In high school history class, you might have learned that US leaders and citizens in the nineteenth century believed in “Manifest Destiny,” the inevitable extension of national power across the continent. From that perspective it might look like the destruction of Native nations, the establishment of the western states, and the creation of the US as we know it was almost inevitable. But, as Andrew C. Isenberg and Thomas Richards Jr. write, that’s not really how it looked to a lot of people at the time.
The first known use of the phrase appeared in 1845, as part of a pitch for the annexation of Texas. Newspaper editor John L. O’Sullivan wrote of the “manifest destiny to overspread the continent allotted by Providence for the free development of our yearly multiplying millions.”

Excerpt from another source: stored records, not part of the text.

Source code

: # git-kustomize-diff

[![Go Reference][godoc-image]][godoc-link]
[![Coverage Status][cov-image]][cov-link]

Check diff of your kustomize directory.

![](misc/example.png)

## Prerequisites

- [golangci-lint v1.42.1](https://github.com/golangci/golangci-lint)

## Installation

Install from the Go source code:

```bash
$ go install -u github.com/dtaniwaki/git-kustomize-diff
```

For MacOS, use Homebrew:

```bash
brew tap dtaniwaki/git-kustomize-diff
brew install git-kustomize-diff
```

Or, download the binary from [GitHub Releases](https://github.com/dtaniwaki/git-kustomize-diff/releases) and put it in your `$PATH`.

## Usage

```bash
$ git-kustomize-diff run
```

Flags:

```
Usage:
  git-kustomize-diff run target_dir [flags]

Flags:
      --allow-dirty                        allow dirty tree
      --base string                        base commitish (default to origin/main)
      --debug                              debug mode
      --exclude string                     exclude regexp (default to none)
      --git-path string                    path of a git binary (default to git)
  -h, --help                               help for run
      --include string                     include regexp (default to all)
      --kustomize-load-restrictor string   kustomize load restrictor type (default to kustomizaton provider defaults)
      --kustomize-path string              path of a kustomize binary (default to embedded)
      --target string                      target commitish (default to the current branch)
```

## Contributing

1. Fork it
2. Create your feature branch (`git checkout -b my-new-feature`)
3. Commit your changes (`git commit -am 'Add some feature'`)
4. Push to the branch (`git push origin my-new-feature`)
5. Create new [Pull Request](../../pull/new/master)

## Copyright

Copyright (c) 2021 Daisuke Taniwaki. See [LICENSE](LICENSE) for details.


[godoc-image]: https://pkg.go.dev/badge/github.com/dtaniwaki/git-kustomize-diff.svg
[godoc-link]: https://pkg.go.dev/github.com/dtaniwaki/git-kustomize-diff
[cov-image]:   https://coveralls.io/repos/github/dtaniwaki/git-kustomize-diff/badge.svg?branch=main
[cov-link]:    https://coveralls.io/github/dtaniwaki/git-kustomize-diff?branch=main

But, Isenberg and Richards write, this was not conventional wisdom at the time. Just ten years earlier, former President John Quincy Adams had warned that any conflict with Mexico would be chancy, particularly given the likelihood that Native American nations and enslaved people would ally with the other side. Many US leaders also opposed President Andrew Jackson’s Indian removal policy, not for humanitarian reasons but because, as a writer for the Arkansas Gazette put it in 1839, “the policy of concentrating on our borders large bodies of armed and hostile Indians, smarting under a sense of recent injury, was generally supposed to be rather dangerous to the quiet of the frontier.”
“Mid-century U.S. authorities anticipated that native peoples would remain powerful geopolitical players in the West for the foreseeable future, and the long-term solution to their presence was not removal but a chain of forts that would protect the western frontier,” Isenberg and Richards write.
Looking back, we might think that believers in aggressive expansion got their predictions right. But, Isenberg and Richards point out, they didn’t have one unified vision. In 1812, Thomas Jefferson described the potential for white settlers to form a western “independent empire” of “free and independent Americans, unconnected with us but by the ties of blood and interest.” In 1845, Daniel Webster similarly predicted the rise of a “great Pacific Republic” in Oregon. Others saw Oregon as a likely place for the US to send its “rogues and scoundrels.” And O’Sullivan’s words sound less prophetic when you realize that he believed the US would annex not just Texas but Canada.
While US control of the West accelerated after the Civil War, history textbooks included little about western expansion until around 1885. It was only after the nation had taken roughly the shape it has now that it began to seem like everyone had expected that to begin with.